Items from a data source
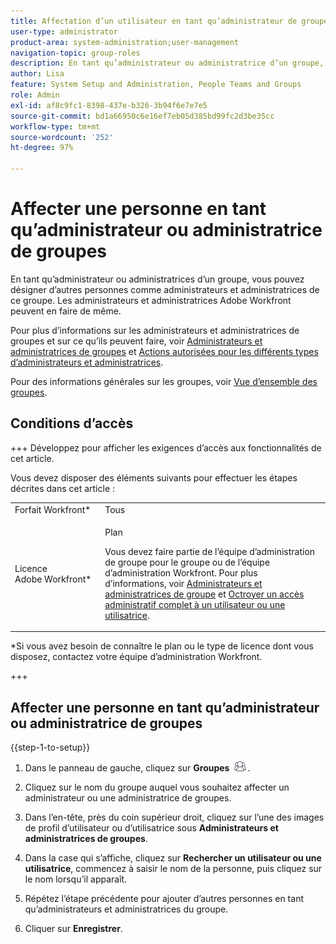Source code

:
```yaml
---
title: Affectation d’un utilisateur en tant qu’administrateur de groupe
user-type: administrator
product-area: system-administration;user-management
navigation-topic: group-roles
description: En tant qu’administrateur ou administratrice d’un groupe, vous pouvez désigner d’autres personnes comme administrateurs et administratrices de ce groupe. Les administrateurs et administratrices Adobe Workfront peuvent en faire de même.
author: Lisa
feature: System Setup and Administration, People Teams and Groups
role: Admin
exl-id: af8c9fc1-8398-437e-b326-3b94f6e7e7e5
source-git-commit: bd1a66950c6e16ef7eb05d385bd99fc2d3be35cc
workflow-type: tm+mt
source-wordcount: '252'
ht-degree: 97%

---
```


# Affecter une personne en tant qu’administrateur ou administratrice de groupes

En tant qu’administrateur ou administratrices d’un groupe, vous pouvez désigner d’autres personnes comme administrateurs et administratrices de ce groupe. Les administrateurs et administratrices Adobe Workfront peuvent en faire de même.

Pour plus d’informations sur les administrateurs et administratrices de groupes et sur ce qu’ils peuvent faire, voir [Administrateurs et administratrices de groupes](../../../administration-and-setup/manage-groups/group-roles/group-administrators.md) et [Actions autorisées pour les différents types d’administrateurs et administratrices](../../../administration-and-setup/manage-groups/group-roles/group-actions-allowed-different-types-admins.md).

Pour des informations générales sur les groupes, voir [Vue d’ensemble des groupes](../../../administration-and-setup/manage-groups/groups-overview/groups.md).

## Conditions d’accès

+++ Développez pour afficher les exigences d’accès aux fonctionnalités de cet article.

Vous devez disposer des éléments suivants pour effectuer les étapes décrites dans cet article :

<table style="table-layout:auto"> 
 <col> 
 <col> 
 <tbody> 
  <tr> 
   <td role="rowheader">Forfait Workfront*</td> 
   <td>Tous</td> 
  </tr> 
  <tr> 
   <td role="rowheader">Licence Adobe Workfront*</td> 
   <td> <p>Plan </p> <p>Vous devez faire partie de l’équipe d’administration de groupe pour le groupe ou de l’équipe d’administration Workfront. Pour plus d’informations, voir <a href="../../../administration-and-setup/manage-groups/group-roles/group-administrators.md" class="MCXref xref">Administrateurs et administratrices de groupe</a> et <a href="../../../administration-and-setup/add-users/configure-and-grant-access/grant-a-user-full-administrative-access.md" class="MCXref xref">Octroyer un accès administratif complet à un utilisateur ou une utilisatrice</a>.</p> </td> 
  </tr> 
 </tbody> 
</table>

&#42;Si vous avez besoin de connaître le plan ou le type de licence dont vous disposez, contactez votre équipe d’administration Workfront.

+++

## Affecter une personne en tant qu’administrateur ou administratrice de groupes

{{step-1-to-setup}}

1. Dans le panneau de gauche, cliquez sur **Groupes** ![](assets/groups-icon.png).

1. Cliquez sur le nom du groupe auquel vous souhaitez affecter un administrateur ou une administratrice de groupes.
1. Dans l’en-tête, près du coin supérieur droit, cliquez sur l’une des images de profil d’utilisateur ou d’utilisatrice sous **Administrateurs et administratrices de groupes**.
1. Dans la case qui s’affiche, cliquez sur **Rechercher un utilisateur ou une utilisatrice**, commencez à saisir le nom de la personne, puis cliquez sur le nom lorsqu’il apparaît.
1. Répétez l’étape précédente pour ajouter d’autres personnes en tant qu’administrateurs et administratrices du groupe.
1. Cliquer sur **Enregistrer**.
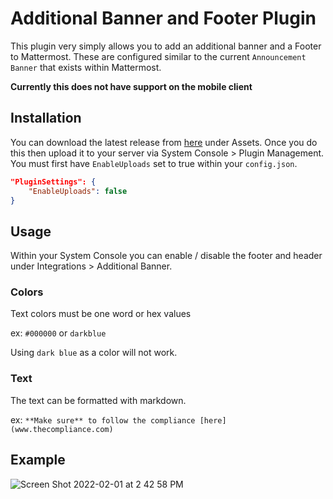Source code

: # Additional Banner and Footer Plugin

This plugin very simply allows you to add an additional banner and a Footer to Mattermost. These are configured similar to the current `Announcement Banner` that exists within Mattermost.

**Currently this does not have support on the mobile client**

## Installation

You can download the latest release from [here](https://github.com/coltoneshaw/Mattermost-Plugin-Footer-and-Banner/releases) under Assets. Once you do this then upload it to your server via System Console > Plugin Management. You must first have `EnableUploads` set to true within your `config.json`.

```json
"PluginSettings": {
    "EnableUploads": false
}
```

## Usage
Within your System Console you can enable / disable the footer and header under Integrations > Additional Banner.

### Colors
Text colors must be one word or hex values

ex: `#000000` or `darkblue`

Using `dark blue` as a color will not work.

### Text
The text can be formatted with markdown.

ex: `**Make sure** to follow the compliance [here](www.thecompliance.com)`

## Example


![Screen Shot 2022-02-01 at 2 42 58 PM](https://user-images.githubusercontent.com/46071821/152039634-48ea7f64-1e78-43bc-a63e-a84009a2442a.png)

▸ Exercise:
Every line above in which the word "under" occurs needs to be copied.

▸ Solution for this problem:
You can download the latest release from [here](https://github.com/coltoneshaw/Mattermost-Plugin-Footer-and-Banner/releases) under Assets. Once you do this then upload it to your server via System Console > Plugin Management. You must first have `EnableUploads` set to true within your `config.json`.
Within your System Console you can enable / disable the footer and header under Integrations > Additional Banner.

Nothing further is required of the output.